▸ PROBLEM TO SOLVE
Work through the data and say how many lines contain "have". The number alone is the answer.

____

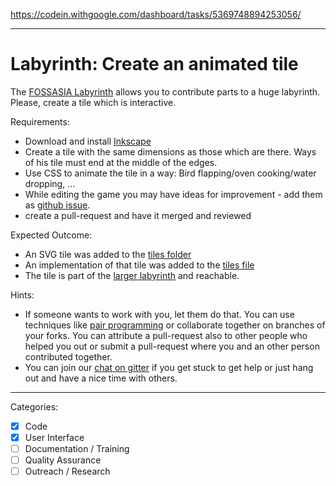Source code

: https://codein.withgoogle.com/dashboard/tasks/5369748894253056/

---

# Labyrinth: Create an animated tile

The [FOSSASIA Labyrinth](https://github.com/fossasia/labyrinth/) allows you to contribute parts to a huge labyrinth. Please, create a tile which is interactive. 

Requirements:

- Download and install [Inkscape](http://inkscape.org/)
- Create a tile with the same dimensions as those which are there. Ways of his tile must end at the middle of the edges.
- Use CSS to animate the tile in a way: Bird flapping/oven cooking/water dropping, ... 
- While editing the game you may have ideas for improvement - add them as [github issue](https://github.com/fossasia/labyrinth/issues).
- create a pull-request and have it merged and reviewed

Expected Outcome:
- An SVG tile was added to the [tiles folder](https://github.com/fossasia/labyrinth/tree/master/tiles/)
- An implementation of that tile was added to the [tiles file](https://github.com/fossasia/labyrinth/blob/master/js/tiles.js)
- The tile is part of the [larger labyrinth](https://github.com/fossasia/labyrinth) and reachable.

Hints:
- If someone wants to work with you, let them do that. You can use techniques like [pair programming](https://www.youtube.com/watch?v=vgkahOzFH2Q) or collaborate together on branches of your forks. You can attribute a pull-request also to other people who helped you out or submit a pull-request where you and an other person contributed together.
- You can join our [chat on gitter](https://gitter.im/fossasia/labyrinth) if you get stuck to get help or just hang out and have a nice time with others.

---

Categories:
- [X] Code
- [X] User Interface
- [ ] Documentation / Training
- [ ] Quality Assurance
- [ ] Outreach / Research
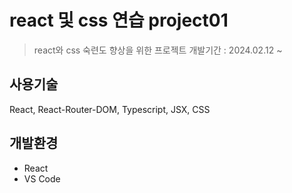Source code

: # react 및 css 연습 project01
>  react와 css 숙련도 향상을 위한 프로젝트
>  개발기간 : 2024.02.12 ~

## 사용기술
React, React-Router-DOM, Typescript, JSX, CSS

## 개발환경
- React
- VS Code

  
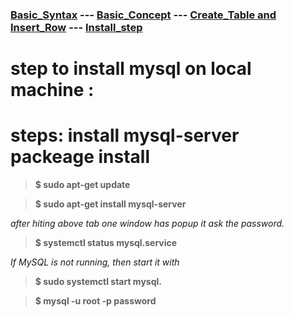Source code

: ### [Basic_Syntax](https://sudarshan-gurav.github.io/Basic_Syntax) --- [Basic_Concept](https://sudarshan-gurav.github.io/Basic_concept) --- [Create_Table and Insert_Row](https://sudarshan-gurav.github.io/Create_Insert) --- [Install_step](https://sudarshan-gurav.github.io/Install_step)


# step to install mysql on local machine :

# steps: install mysql-server packeage install
   
   >	**$ sudo apt-get update**

   >	**$ sudo apt-get install mysql-server**
	
   *after hiting above tab one window has popup it ask the password.*

   >	**$ systemctl status mysql.service**
  
   *If MySQL is not running, then start it with* 
 
  >	**$ sudo systemctl start mysql.**

  >	**$ mysql -u root -p password** 



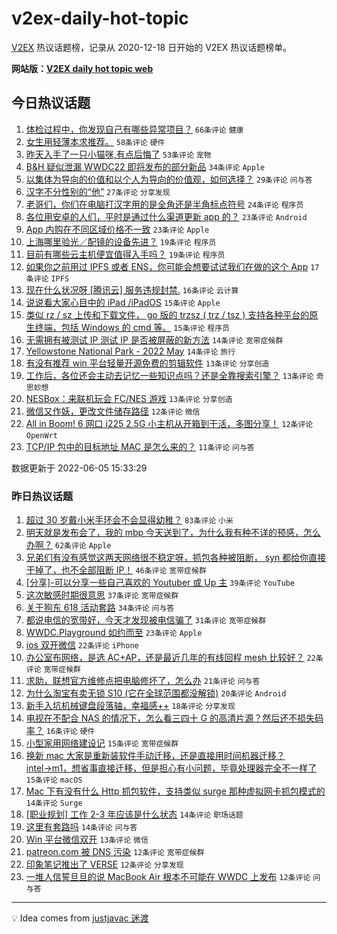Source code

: # v2ex-daily-hot-topic

[V2EX](https://www.v2ex.com/) 热议话题榜，记录从 2020-12-18 日开始的 V2EX 热议话题榜单。

**网站版：[V2EX daily hot topic web](https://boojack.github.io/v2ex-daily-hot-topic-web/)**

## 今日热议话题

<!-- TODAY BEGIN -->

1. [体检过程中，你发现自己有哪些异常项目？](https://www.v2ex.com/t/857329) `66条评论` `健康`
1. [女生用轻薄本求推荐。](https://www.v2ex.com/t/857325) `58条评论` `硬件`
1. [昨天入手了一只小猫咪,有点后悔了](https://www.v2ex.com/t/857385) `53条评论` `宠物`
1. [B&H 疑似泄漏 WWDC22 即将发布的部分新品](https://www.v2ex.com/t/857369) `34条评论` `Apple`
1. [以集体为导向的价值和以个人为导向的价值观，如何选择？](https://www.v2ex.com/t/857341) `29条评论` `问与答`
1. [汉字不分性别的“他”](https://www.v2ex.com/t/857418) `27条评论` `分享发现`
1. [老哥们，你们在电脑打汉字用的是全角还是半角标点符号](https://www.v2ex.com/t/857406) `24条评论` `程序员`
1. [各位用安卓的人们，平时是通过什么渠道更新 app 的？](https://www.v2ex.com/t/857373) `23条评论` `Android`
1. [App 内购在不同区域价格不一致](https://www.v2ex.com/t/857374) `23条评论` `Apple`
1. [上海哪里验光／配镜的设备先进？](https://www.v2ex.com/t/857389) `19条评论` `程序员`
1. [目前有哪些云主机便宜值得入手吗？](https://www.v2ex.com/t/857342) `19条评论` `程序员`
1. [如果你之前用过 IPFS 或者 ENS，你可能会想要试试我们在做的这个 App](https://www.v2ex.com/t/857404) `17条评论` `IPFS`
1. [现在什么状况呀 [腾讯云] 服务违规封禁.](https://www.v2ex.com/t/857334) `16条评论` `云计算`
1. [说说看大家心目中的 iPad /iPadOS](https://www.v2ex.com/t/857375) `15条评论` `Apple`
1. [类似 rz / sz 上传和下载文件， go 版的 trzsz ( trz / tsz ) 支持各种平台的原生终端，包括 Windows 的 cmd 等。](https://www.v2ex.com/t/857337) `15条评论` `程序员`
1. [无需拥有被测试 IP 测试 IP 是否被屏蔽的新方法](https://www.v2ex.com/t/857393) `14条评论` `宽带症候群`
1. [Yellowstone National Park - 2022 May](https://www.v2ex.com/t/857323) `14条评论` `旅行`
1. [有没有推荐 win 平台轻量开源免费的剪辑软件](https://www.v2ex.com/t/857392) `13条评论` `分享创造`
1. [工作后，各位还会主动去记忆一些知识点吗？还是全靠搜索引擎？](https://www.v2ex.com/t/857363) `13条评论` `奇思妙想`
1. [NESBox：来联机玩会 FC/NES 游戏](https://www.v2ex.com/t/857352) `13条评论` `分享创造`
1. [微信又作妖，更改文件储存路径](https://www.v2ex.com/t/857383) `12条评论` `微信`
1. [All in Boom! 6 网口 i225 2.5G 小主机从开箱到干活，多图分享！](https://www.v2ex.com/t/857328) `12条评论` `OpenWrt`
1. [TCP/IP 包中的目标地址 MAC 是怎么来的？](https://www.v2ex.com/t/857428) `11条评论` `问与答`

数据更新于 2022-06-05 15:33:29

<!-- TODAY END -->

### 昨日热议话题

<!-- YESTERDAY BEGIN -->

1. [超过 30 岁戴小米手环会不会显得幼稚？](https://www.v2ex.com/t/857218) `83条评论` `小米`
1. [明天就是发布会了，我的 mbp 今天送到了，为什么我有种不详的预感，怎么办啊？](https://www.v2ex.com/t/857213) `62条评论` `Apple`
1. [兄弟们有没有感觉这两天网络很不稳定呀，抓包各种被阻断， syn 都给你直接干掉了，也不全部阻断 IP！](https://www.v2ex.com/t/857257) `46条评论` `宽带症候群`
1. [[分享]-可以分享一些自己喜欢的 Youtuber 或 Up 主](https://www.v2ex.com/t/857214) `39条评论` `YouTube`
1. [这次敏感时期很意思](https://www.v2ex.com/t/857259) `37条评论` `宽带症候群`
1. [关于狗东 618 活动套路](https://www.v2ex.com/t/857285) `34条评论` `问与答`
1. [都说电信的宽带好，今天才发现被电信骗了](https://www.v2ex.com/t/857227) `31条评论` `宽带症候群`
1. [WWDC.Playground 如约而至](https://www.v2ex.com/t/857240) `23条评论` `Apple`
1. [ios 双开微信](https://www.v2ex.com/t/857231) `22条评论` `iPhone`
1. [办公室布网络，是选 AC+AP，还是最近几年的有线回程 mesh 比较好？](https://www.v2ex.com/t/857273) `22条评论` `宽带症候群`
1. [求助，联想官方维修点把电脑修坏了，怎么办](https://www.v2ex.com/t/857207) `21条评论` `问与答`
1. [为什么淘宝有卖无锁 S10 (它在全球范围都没解锁)](https://www.v2ex.com/t/857205) `20条评论` `Android`
1. [新手入坑机械键盘段落轴，幸福感++](https://www.v2ex.com/t/857274) `18条评论` `分享发现`
1. [电视在不配合 NAS 的情况下，怎么看三四十 G 的高清片源？然后还不损失码率？](https://www.v2ex.com/t/857311) `16条评论` `硬件`
1. [小型家用网络建设记](https://www.v2ex.com/t/857280) `15条评论` `宽带症候群`
1. [换新 mac 大家是重新装软件手动迁移，还是直接用时间机器迁移？ intel→m1，想省事直接迁移，但是担心有小问题，毕竟处理器完全不一样了](https://www.v2ex.com/t/857217) `15条评论` `macOS`
1. [Mac 下有没有什么 Http 抓包软件，支持类似 surge 那种虚拟网卡抓包模式的](https://www.v2ex.com/t/857263) `14条评论` `Surge`
1. [[职业规划] 工作 2-3 年应该是什么状态](https://www.v2ex.com/t/857254) `14条评论` `职场话题`
1. [这里有套路吗](https://www.v2ex.com/t/857250) `14条评论` `问与答`
1. [Win 平台微信双开](https://www.v2ex.com/t/857243) `13条评论` `微信`
1. [patreon.com 被 DNS 污染](https://www.v2ex.com/t/857266) `12条评论` `宽带症候群`
1. [印象笔记推出了 VERSE](https://www.v2ex.com/t/857255) `12条评论` `分享发现`
1. [一堆人信誓旦旦的说 MacBook Air 根本不可能在 WWDC 上发布](https://www.v2ex.com/t/857248) `12条评论` `问与答`

<!-- YESTERDAY END -->

---

💡 Idea comes from [justjavac 迷渡](https://github.com/justjavac/)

____

▸ EXERCISE SOLUTION
3